Ultrasonic signals, on the other hand, are first generated deep in the living body and so allow a completely new insight, even into molecular processes. The advantage of opto-acoustic imaging differentiates it from classical imaging methods. “X-ray and ultrasound can only make structures visible, but not biochemical reactions,” says Razansky. The researchers from Munich have already demonstrated this successfully in their experiments with threadworms, zebra fish and mice. Hence, they have been able to obtain novel 3D insights into the innards of a zebra fish. They did this by transmitting short laser flashes for just a few nanoseconds into a fish whose body contains fluorescent pigment molecules. The laser flashes light up the pigments.

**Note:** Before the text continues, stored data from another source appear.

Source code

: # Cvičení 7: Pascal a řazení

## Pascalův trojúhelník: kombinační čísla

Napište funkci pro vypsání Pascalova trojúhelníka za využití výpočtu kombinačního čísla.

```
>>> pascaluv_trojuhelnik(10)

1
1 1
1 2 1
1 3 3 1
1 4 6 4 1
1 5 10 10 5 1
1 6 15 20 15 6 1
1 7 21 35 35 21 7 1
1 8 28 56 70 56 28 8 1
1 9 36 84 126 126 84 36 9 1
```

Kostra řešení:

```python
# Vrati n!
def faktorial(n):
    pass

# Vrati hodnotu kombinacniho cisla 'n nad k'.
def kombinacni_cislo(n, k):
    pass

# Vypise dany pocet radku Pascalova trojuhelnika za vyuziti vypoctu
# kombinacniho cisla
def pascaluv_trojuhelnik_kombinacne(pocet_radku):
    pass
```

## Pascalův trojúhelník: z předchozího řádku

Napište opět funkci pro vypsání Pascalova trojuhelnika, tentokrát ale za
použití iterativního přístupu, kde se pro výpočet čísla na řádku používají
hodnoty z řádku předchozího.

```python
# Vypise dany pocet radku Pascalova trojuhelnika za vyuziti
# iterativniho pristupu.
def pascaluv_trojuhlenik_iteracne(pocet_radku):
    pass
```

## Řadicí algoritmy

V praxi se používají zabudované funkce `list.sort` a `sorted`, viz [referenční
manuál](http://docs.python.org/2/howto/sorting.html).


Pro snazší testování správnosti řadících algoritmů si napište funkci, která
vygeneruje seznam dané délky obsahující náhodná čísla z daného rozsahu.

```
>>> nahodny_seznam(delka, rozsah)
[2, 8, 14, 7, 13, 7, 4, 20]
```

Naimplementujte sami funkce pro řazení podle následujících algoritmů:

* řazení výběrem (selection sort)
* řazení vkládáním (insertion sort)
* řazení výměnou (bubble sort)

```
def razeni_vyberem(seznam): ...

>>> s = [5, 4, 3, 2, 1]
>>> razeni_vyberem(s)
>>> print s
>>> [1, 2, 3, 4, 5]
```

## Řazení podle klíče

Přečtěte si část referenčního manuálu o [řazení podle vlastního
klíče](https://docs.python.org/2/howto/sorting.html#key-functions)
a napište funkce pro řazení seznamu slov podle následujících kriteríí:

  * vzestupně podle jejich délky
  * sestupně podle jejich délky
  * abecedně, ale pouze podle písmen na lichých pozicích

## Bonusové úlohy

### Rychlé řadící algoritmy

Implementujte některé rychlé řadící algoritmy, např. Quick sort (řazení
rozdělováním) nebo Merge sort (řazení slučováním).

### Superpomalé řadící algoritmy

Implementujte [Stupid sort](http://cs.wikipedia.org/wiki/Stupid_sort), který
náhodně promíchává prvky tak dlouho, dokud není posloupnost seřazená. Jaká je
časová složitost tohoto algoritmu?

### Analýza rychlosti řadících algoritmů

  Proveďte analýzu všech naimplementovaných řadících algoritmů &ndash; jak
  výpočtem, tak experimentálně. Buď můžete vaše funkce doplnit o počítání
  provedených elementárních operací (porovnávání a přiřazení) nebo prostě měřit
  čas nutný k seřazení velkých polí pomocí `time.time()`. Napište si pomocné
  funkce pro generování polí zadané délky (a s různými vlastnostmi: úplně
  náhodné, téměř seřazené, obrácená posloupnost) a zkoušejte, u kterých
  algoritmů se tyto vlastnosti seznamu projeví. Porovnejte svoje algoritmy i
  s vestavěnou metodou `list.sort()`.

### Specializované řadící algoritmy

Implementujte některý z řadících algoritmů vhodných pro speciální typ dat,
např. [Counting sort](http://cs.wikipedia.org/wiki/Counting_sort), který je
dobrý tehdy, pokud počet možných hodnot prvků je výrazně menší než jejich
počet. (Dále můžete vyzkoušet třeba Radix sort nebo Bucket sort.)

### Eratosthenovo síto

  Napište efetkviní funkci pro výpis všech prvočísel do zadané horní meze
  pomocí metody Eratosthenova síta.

At the same time, however, these molecules become a little warmer and expand a little. “The rapid expansion of the pigments causes a small shock wave,” explains Razansky. A microphone placed just a few centimetres above the fish’s body picks this up as an ultrasonic wave. The three-dimensional image has a resolution of 40 micrometres.

The conversion of ultrasonic signals into image data was a particular challenge for the researchers. To pick the individual pixels out of the sound waves, they developed a complex mathematical algorithm. In countless tests, they learnt how soft and harder structures in the body distort the sound waves. Only then could a specifically designed computer programme interpret the measured sound data of unknown structures, such as those in the zebra fish. The Helmholtz scientists meanwhile have a better understanding of the connection between acoustic signal and body. “The method could achieve a resolution of ten micrometres in a depth of up to five centimetres,” believes Razansky.

Ntziachristos and Razansky see many applications in medicine, in particular since recent years have seen numerous pigments approved for clinical use. In the future, the technology could facilitate the examination of tumours or coronary vessels in humans, for instance, the early recognition of breast cancer. And if the molecular effects of new cancer drugs are pursued over a longer period of time in an animal, this could accelerate the development of new drugs. Perhaps the effectiveness of cancer drugs could even be observed and assessed directly in the patient’s body. Razansky can even imagine the early diagnosis of Alzheimer’s.

Razansky believes initial clinical studies on patients using the MSOT method might even be feasible in around two years. Before then, they will still have to check numerous marker substances in addition to the already tested fluorescent pigments for suitability. These could circulate in the blood system for several days and help track down pathogenic processes. Docked onto cancer cells, they could make biochemical reactions visible during tumour growth via ultrasonic signals.

To ensure that the method can also be used by physicians in the future, the research group has already designed a prototype for a hand-held MSOT probe that focuses the laser flashes on a specific region of the body and can capture the resulting sound waves. Even the strict Review Consortium of the European Research Council (ERC) was impressed by the potential for biomedical imaging and awarded Ntziachristos an ERC grant worth two million euros at the end of 2008. Medical engineering and technology companies are already showing an interest so that MSOT prototypes could quickly lead to a marketable light-sound microscope for research, hospitals or the pharmaceuticals industry.